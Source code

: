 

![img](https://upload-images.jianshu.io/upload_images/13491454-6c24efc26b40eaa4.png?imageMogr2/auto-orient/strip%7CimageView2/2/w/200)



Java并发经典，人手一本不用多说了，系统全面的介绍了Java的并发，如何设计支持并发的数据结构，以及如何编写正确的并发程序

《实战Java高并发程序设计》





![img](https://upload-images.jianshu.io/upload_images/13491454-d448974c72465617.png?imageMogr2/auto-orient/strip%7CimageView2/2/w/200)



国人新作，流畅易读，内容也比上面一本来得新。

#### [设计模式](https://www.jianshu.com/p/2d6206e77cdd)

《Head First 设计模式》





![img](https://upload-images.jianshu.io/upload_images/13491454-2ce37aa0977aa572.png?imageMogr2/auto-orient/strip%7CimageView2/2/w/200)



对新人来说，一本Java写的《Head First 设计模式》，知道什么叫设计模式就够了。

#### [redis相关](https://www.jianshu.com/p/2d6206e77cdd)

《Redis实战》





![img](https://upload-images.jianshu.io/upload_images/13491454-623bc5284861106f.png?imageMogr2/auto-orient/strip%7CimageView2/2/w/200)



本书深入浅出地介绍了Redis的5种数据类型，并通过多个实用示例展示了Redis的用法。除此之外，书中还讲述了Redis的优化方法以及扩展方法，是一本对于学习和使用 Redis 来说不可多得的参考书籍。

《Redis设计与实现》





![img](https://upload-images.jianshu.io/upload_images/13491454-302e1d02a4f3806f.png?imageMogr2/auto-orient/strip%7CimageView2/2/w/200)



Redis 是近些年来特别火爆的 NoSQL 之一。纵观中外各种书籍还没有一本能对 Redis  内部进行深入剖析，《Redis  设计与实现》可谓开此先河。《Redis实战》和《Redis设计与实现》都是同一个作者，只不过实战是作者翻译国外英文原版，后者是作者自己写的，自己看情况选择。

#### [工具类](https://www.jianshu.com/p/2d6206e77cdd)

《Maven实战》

- **Try it**: Once the line with "#### [设计模式](ht" is found in the records above, print exactly that line and every line after it through the line with "对新人来说，一本Java写的《Head First 设计模式》，知道什么叫设计模式就够了。".

- **Solved problem**:
#### [设计模式](https://www.jianshu.com/p/2d6206e77cdd)

《Head First 设计模式》





![img](https://upload-images.jianshu.io/upload_images/13491454-2ce37aa0977aa572.png?imageMogr2/auto-orient/strip%7CimageView2/2/w/200)



对新人来说，一本Java写的《Head First 设计模式》，知道什么叫设计模式就够了。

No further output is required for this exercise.